#### Exercise inputs
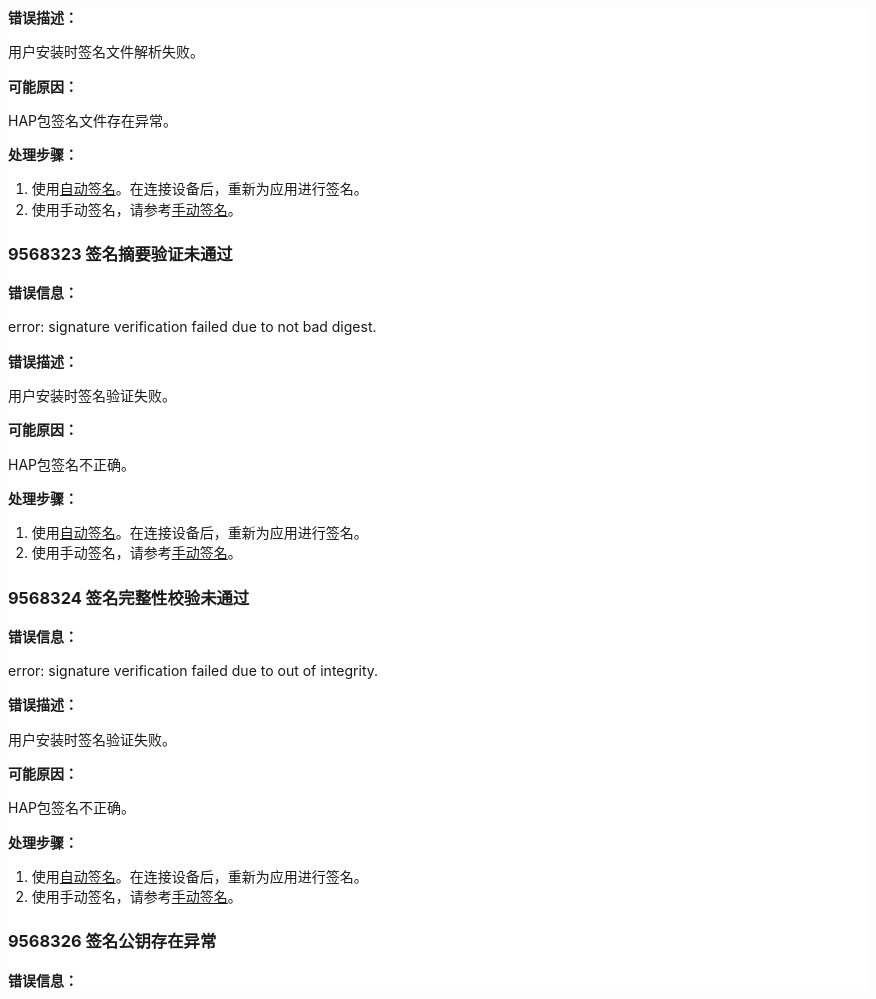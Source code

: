 **错误描述：**

用户安装时签名文件解析失败。

**可能原因：**

HAP包签名文件存在异常。

**处理步骤：**

1. 使用[自动签名](https://developer.huawei.com/consumer/cn/doc/harmonyos-guides/ide-signing#section18815157237)。在连接设备后，重新为应用进行签名。
2. 使用手动签名，请参考[手动签名](https://developer.huawei.com/consumer/cn/doc/harmonyos-guides/ide-signing#section297715173233)。

### 9568323 签名摘要验证未通过

**错误信息：**

error: signature verification failed due to not bad digest.

**错误描述：**

用户安装时签名验证失败。

**可能原因：**

HAP包签名不正确。

**处理步骤：**

1. 使用[自动签名](https://developer.huawei.com/consumer/cn/doc/harmonyos-guides/ide-signing#section18815157237)。在连接设备后，重新为应用进行签名。
2. 使用手动签名，请参考[手动签名](https://developer.huawei.com/consumer/cn/doc/harmonyos-guides/ide-signing#section297715173233)。

### 9568324 签名完整性校验未通过

**错误信息：**

error: signature verification failed due to out of integrity.

**错误描述：**

用户安装时签名验证失败。

**可能原因：**

HAP包签名不正确。

**处理步骤：**

1. 使用[自动签名](https://developer.huawei.com/consumer/cn/doc/harmonyos-guides/ide-signing#section18815157237)。在连接设备后，重新为应用进行签名。
2. 使用手动签名，请参考[手动签名](https://developer.huawei.com/consumer/cn/doc/harmonyos-guides/ide-signing#section297715173233)。

### 9568326 签名公钥存在异常

**错误信息：**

#### What is expected
Would you copy out the data exactly, leaving every picture out?

#### Answer to this problem
Source code

: **错误描述：**

用户安装时签名文件解析失败。

**可能原因：**

HAP包签名文件存在异常。

**处理步骤：**

1. 使用[自动签名](https://developer.huawei.com/consumer/cn/doc/harmonyos-guides/ide-signing#section18815157237)。在连接设备后，重新为应用进行签名。
2. 使用手动签名，请参考[手动签名](https://developer.huawei.com/consumer/cn/doc/harmonyos-guides/ide-signing#section297715173233)。

### 9568323 签名摘要验证未通过

**错误信息：**

error: signature verification failed due to not bad digest.

**错误描述：**

用户安装时签名验证失败。

**可能原因：**

HAP包签名不正确。

**处理步骤：**

1. 使用[自动签名](https://developer.huawei.com/consumer/cn/doc/harmonyos-guides/ide-signing#section18815157237)。在连接设备后，重新为应用进行签名。
2. 使用手动签名，请参考[手动签名](https://developer.huawei.com/consumer/cn/doc/harmonyos-guides/ide-signing#section297715173233)。

### 9568324 签名完整性校验未通过

**错误信息：**

error: signature verification failed due to out of integrity.

**错误描述：**

用户安装时签名验证失败。

**可能原因：**

HAP包签名不正确。

**处理步骤：**

1. 使用[自动签名](https://developer.huawei.com/consumer/cn/doc/harmonyos-guides/ide-signing#section18815157237)。在连接设备后，重新为应用进行签名。
2. 使用手动签名，请参考[手动签名](https://developer.huawei.com/consumer/cn/doc/harmonyos-guides/ide-signing#section297715173233)。

### 9568326 签名公钥存在异常

**错误信息：**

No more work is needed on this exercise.